_WHAT YOU WILL DO_
Search the material for the string "Completed", then show every line where it turns up.

Start of Block

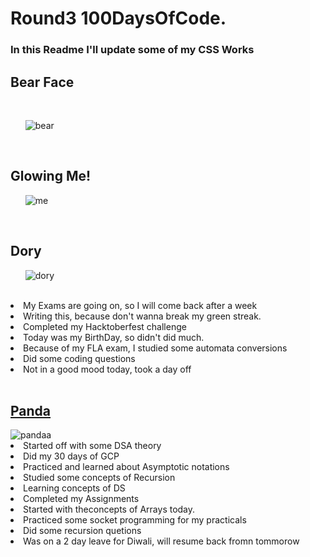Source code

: # Round3 100DaysOfCode.

<h3>In this Readme I'll update some of my CSS Works</h3>

<h2>Bear Face</h3>

<br>
<ol><img src="https://i.ibb.co/xjt9XJX/bear.png" alt="bear" border="0"></ol>
<br>

<h2>Glowing Me!</h2>
<ol><img src="https://i.ibb.co/cCgrHtF/me.png" alt="me" border="0"></ol>
<br>
<h2>Dory</h2>
<ol><img src="https://i.ibb.co/LSjh7xc/dory.png" alt="dory" border="0"></ol>
<br>
<li>My Exams are going on, so I will come back after a week</li>
<li>Writing this, because don't wanna break my green streak.</li>
<li>Completed my Hacktoberfest challenge</li>
<li>Today was my BirthDay, so didn't did much.</li>
<li>Because of my FLA exam, I studied some automata conversions</li>
<li>Did some coding questions</li>
<li>Not in a good mood today, took a day off</li>
<br>
<a href="https://codepen.io/unnatimishra/pen/zYBNxxp"><h2>Panda</h2></a>
  <img src="https://i.ibb.co/LxrJ1vV/pandaa.png" alt="pandaa" border="0">
  <br>
  <li>Started off with some DSA theory</li>
<li>Did my 30 days of GCP</li>
<LI>Practiced and learned about Asymptotic notations</li>
<li>Studied some concepts of Recursion</li>
<li>Learning concepts of DS</li>
<li>Completed my Assignments</li>
<li>Started with theconcepts of Arrays today.</li>
<li>Practiced some socket programming for my practicals</li>
<li>Did some recursion quetions</li>
<li>Was on a 2 day leave for Diwali, will resume back fromn tommorow</li>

End of Block

_OUTPUT OF THE EXERCISE_
<li>Completed my Hacktoberfest challenge</li>
<li>Completed my Assignments</li>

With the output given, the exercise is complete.